Scholarship that influenced this project include play theorist Brian Sutton Smith, in particular his major work, The Ambiguity of Play (1998). Sutton Smith proposes theories of ‘play’ are rooted in seven distinct “rhetorics” – the ancient discourses of Fate, Power, Communal Identity, and Frivolity and the modern discourses of Progress, the Imaginary, and the Self, over which various discourses and disciplines of knowledge intersect. In this way Sutton Smith sees any particular society’s conception of what play might signify or its social function might be, as offering valuable insight in its values and ethical construction of that society.
In another sense, circular markings become a set – in the sense of a stage set, or a film set – for everyday action (a resonance acknowledged in the title of the project). The circles and arcs mark out and bisect up the pictorial frame. Random actions become relational. The play becomes choreography. Miniature dramas and moments, both individual and collective become related through spatial arrangement. (No directions are given from photographer to subject.) Everything is random, like the Brownian motion of particles, or perhaps one of Canetti’s Crowds.

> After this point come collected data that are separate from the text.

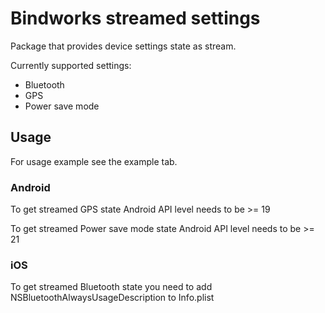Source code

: # Bindworks streamed settings

Package that provides device settings state as stream.

Currently supported settings:

- Bluetooth
- GPS
- Power save mode

## Usage

For usage example see the example tab.

### Android

To get streamed GPS state Android API level needs to be >= 19

To get streamed Power save mode state Android API level needs to be >= 21

### iOS

To get streamed Bluetooth state you need to add NSBluetoothAlwaysUsageDescription to Info.plist
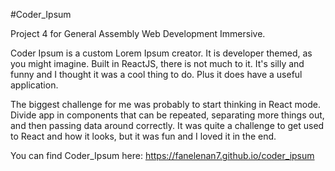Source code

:#Coder_Ipsum

Project 4 for General Assembly Web Development Immersive.

Coder Ipsum is a custom Lorem Ipsum creator. It is developer themed, as you might imagine. Built in ReactJS, there is not much to it. It's silly and funny and I thought it was a cool thing to do. Plus it does have a useful application.

The biggest challenge for me was probably to start thinking in React mode. Divide app in components that can be repeated, separating more things out, and then passing data around correctly. It was quite a challenge to get used to React and how it looks, but it was fun and I loved it in the end.

You can find Coder_Ipsum here: https://fanelenan7.github.io/coder_ipsum
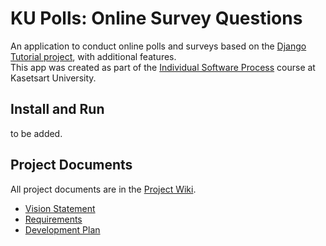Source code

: # KU Polls: Online Survey Questions
An application to conduct online polls and surveys based on the [Django Tutorial project](django-tutorial), with additional features.
<br/>
This app was created as part of the [Individual Software Process](https://cpske.github.io/ISP) course at Kasetsart University.

## Install and Run
to be added.

## Project Documents
All project documents are in the [Project Wiki](../../wiki/Home).

- [Vision Statement](../../wiki/Vision-Statement)
- [Requirements](../../wiki/Requirements)
- [Development Plan](../../wiki/Development-Plan)
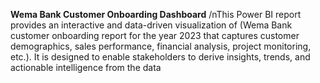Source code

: **Wema Bank Customer Onboarding Dashboard**
/nThis Power BI report provides an interactive and data-driven visualization of (Wema Bank customer onboarding report for the year 2023 that captures customer demographics, sales performance, financial analysis, project monitoring, etc.). It is designed to enable stakeholders to derive insights, trends, and actionable intelligence from the data
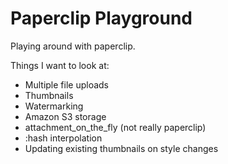 # Paperclip Playground

Playing around with paperclip.

Things I want to look at:

* Multiple file uploads
* Thumbnails
* Watermarking
* Amazon S3 storage
* attachment_on_the_fly (not really paperclip)
* :hash interpolation
* Updating existing thumbnails on style changes

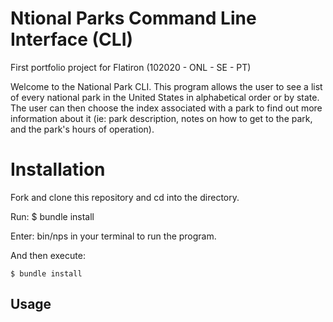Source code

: # Ntional Parks Command Line Interface (CLI)
First portfolio project for Flatiron (102020 - ONL - SE - PT)

Welcome to the National Park CLI. This program allows the user to see a list of every national park in the United States in alphabetical order or by state. The user can then choose the index associated with a park to find out more information about it (ie: park description, notes on how to get to the park, and the park's hours of operation).

# Installation
Fork and clone this repository and cd into the directory.

Run: 
$ bundle install

Enter: 
bin/nps in your terminal to run the program.

And then execute:

    $ bundle install



## Usage
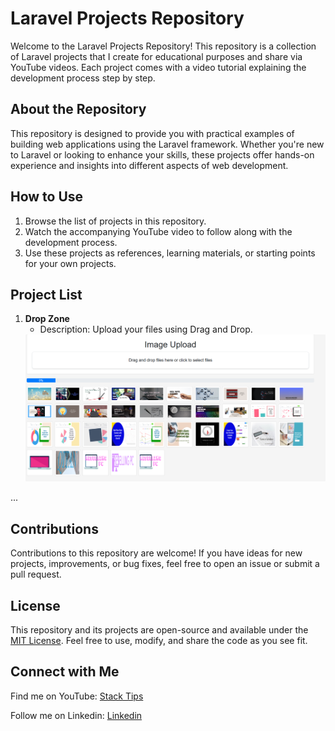 # Laravel Projects Repository

Welcome to the Laravel Projects Repository! This repository is a collection of Laravel projects that I create for educational purposes and share via YouTube videos. Each project comes with a video tutorial explaining the development process step by step.

## About the Repository

This repository is designed to provide you with practical examples of building web applications using the Laravel framework. Whether you're new to Laravel or looking to enhance your skills, these projects offer hands-on experience and insights into different aspects of web development.

## How to Use

1. Browse the list of projects in this repository.
2. Watch the accompanying YouTube video to follow along with the development process.
3. Use these projects as references, learning materials, or starting points for your own projects.

## Project List

1. **Drop Zone**
   - Description: Upload your files using Drag and Drop.
   <!-- - YouTube Video: [Link to YouTube Video](https://youtube.com/your-video-link) -->
   ![Project Screenshot](./images/Drag_drop.png)

...

## Contributions

Contributions to this repository are welcome! If you have ideas for new projects, improvements, or bug fixes, feel free to open an issue or submit a pull request.

## License

This repository and its projects are open-source and available under the [MIT License](LICENSE). Feel free to use, modify, and share the code as you see fit.

## Connect with Me

Find me on YouTube: [Stack Tips](https://www.youtube.com/@OfficialStackTips/videos)

Follow me on Linkedin: [Linkedin](https://www.linkedin.com/in/edris-raufi-93416a4a/)
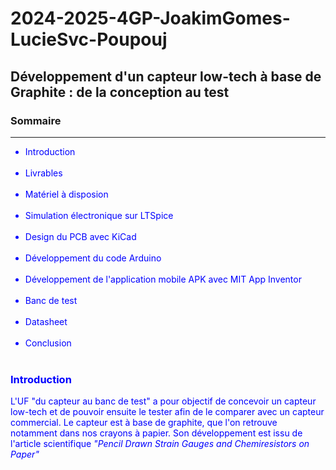 # 2024-2025-4GP-JoakimGomes-LucieSvc-Poupouj
## Développement d'un capteur low-tech à base de Graphite : de la conception au test

### Sommaire
<hr/>
<span style="color:blue;">
<ul>
<li> Introduction </li><br />
<li> Livrables </li><br />
<li> Matériel à disposion </li><br />
<li> Simulation électronique sur LTSpice </li><br />
<li> Design du PCB avec KiCad </li><br />
<li> Développement du code Arduino </li><br />
<li> Développement de l'application mobile APK avec MIT App Inventor </li><br />
<li> Banc de test </li><br />
<li> Datasheet </li><br />
<li> Conclusion </li><br />
</ul>

### Introduction

L'UF "du capteur au banc de test" a pour objectif de concevoir un capteur low-tech et de pouvoir ensuite le tester afin de le comparer avec un capteur commercial. Le capteur est à base de graphite, que l'on retrouve notamment dans nos crayons à papier. Son développement est issu de l'article scientifique <i>"Pencil Drawn Strain Gauges and Chemiresistors on Paper"</i>


</span>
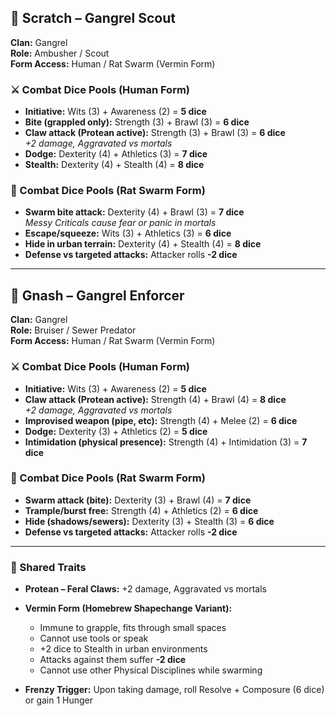 ## 🐀 Scratch – Gangrel Scout

**Clan:** Gangrel  
**Role:** Ambusher / Scout  
**Form Access:** Human / Rat Swarm (Vermin Form)  

### ⚔️ Combat Dice Pools (Human Form)
- **Initiative:** Wits (3) + Awareness (2) = **5 dice**
- **Bite (grappled only):** Strength (3) + Brawl (3) = **6 dice**
- **Claw attack (Protean active):** Strength (3) + Brawl (3) = **6 dice**  
  _+2 damage, Aggravated vs mortals_
- **Dodge:** Dexterity (4) + Athletics (3) = **7 dice**
- **Stealth:** Dexterity (4) + Stealth (4) = **8 dice**

### 🐀 Combat Dice Pools (Rat Swarm Form)
- **Swarm bite attack:** Dexterity (4) + Brawl (3) = **7 dice**  
  _Messy Criticals cause fear or panic in mortals_
- **Escape/squeeze:** Wits (3) + Athletics (3) = **6 dice**
- **Hide in urban terrain:** Dexterity (4) + Stealth (4) = **8 dice**
- **Defense vs targeted attacks:** Attacker rolls **-2 dice**

---

## 🐀 Gnash – Gangrel Enforcer

**Clan:** Gangrel  
**Role:** Bruiser / Sewer Predator  
**Form Access:** Human / Rat Swarm (Vermin Form)  

### ⚔️ Combat Dice Pools (Human Form)
- **Initiative:** Wits (3) + Awareness (2) = **5 dice**
- **Claw attack (Protean active):** Strength (4) + Brawl (4) = **8 dice**  
  _+2 damage, Aggravated vs mortals_
- **Improvised weapon (pipe, etc):** Strength (4) + Melee (2) = **6 dice**
- **Dodge:** Dexterity (3) + Athletics (2) = **5 dice**
- **Intimidation (physical presence):** Strength (4) + Intimidation (3) = **7 dice**

### 🐀 Combat Dice Pools (Rat Swarm Form)
- **Swarm attack (bite):** Dexterity (3) + Brawl (4) = **7 dice**
- **Trample/burst free:** Strength (4) + Athletics (2) = **6 dice**
- **Hide (shadows/sewers):** Dexterity (3) + Stealth (3) = **6 dice**
- **Defense vs targeted attacks:** Attacker rolls **-2 dice**

---

### 🧬 Shared Traits
- **Protean – Feral Claws:** +2 damage, Aggravated vs mortals
- **Vermin Form (Homebrew Shapechange Variant):**  
  - Immune to grapple, fits through small spaces  
  - Cannot use tools or speak  
  - +2 dice to Stealth in urban environments  
  - Attacks against them suffer **-2 dice**  
  - Cannot use other Physical Disciplines while swarming

- **Frenzy Trigger:** Upon taking damage, roll Resolve + Composure (6 dice) or gain 1 Hunger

When working in a school, one becomes aware of a society in microcosm. The photographs recall Rodchencko’s street photography in the composition of angles and perspectives and something of his utopian notion of a new subjectivity revealed by new perspectives.
Permanent installation of design on school yard and series of 12 photographs in Castleknock Education School, Dublin 15. Completed Feb 2009.
Further iterations of this work were exhibited in:
Nameless Science, Apexart Gallery New York (curated by Henk Slager) 10th Dec 2008 – 31st Jan 2009. (group exhibition.)
The Look of Learning, Glucksman Gallery, Cork (curated by Matt Packer), 19 Nov 2010 – 20 March 2011. (group exhibition.)
AUTODIDACT Green on Red Gallery, 15 April – 14 May 2011. (solo exhibition) A second series of prints were produced in 2011 School Play # 13 – 18 (ii) (2009/11) all C-type photographs, mounted on 2mm aluminium, in an edition of 5. Dimensions: 66 x 64 cm. framed.
Related Published articles:
Ronan McCrea ‘School Play’ in Visual Arts Newsletter, Dublin, May 2009
Ronan McCrea, ‘Sequences Scenarios & Locations continued’ (with a Response by Felicitas Thun) in MaHKUzine. Journal of Artistic Research, Utrecht, Issue #7/Summer 09.
Ronan McCrea, ‘Sequences Scenarios & Locations continued’ (with a Response by Felicitas Thun) in Art & Research, A Journal of Ideas, Contexts and Methods, Volume 2. No. 2. Spring 2009, http://www.artandresearch.org.uk/v2n2/v2n2cover.html
 Brian Sutton Smith, The Ambiguity of Play, Harvard University Press, 1998.
 Elias Canetti, Crowds and Power  trans. Carol Steward, (London: Penguin Twentieth Century Classics, new ed. 1992.)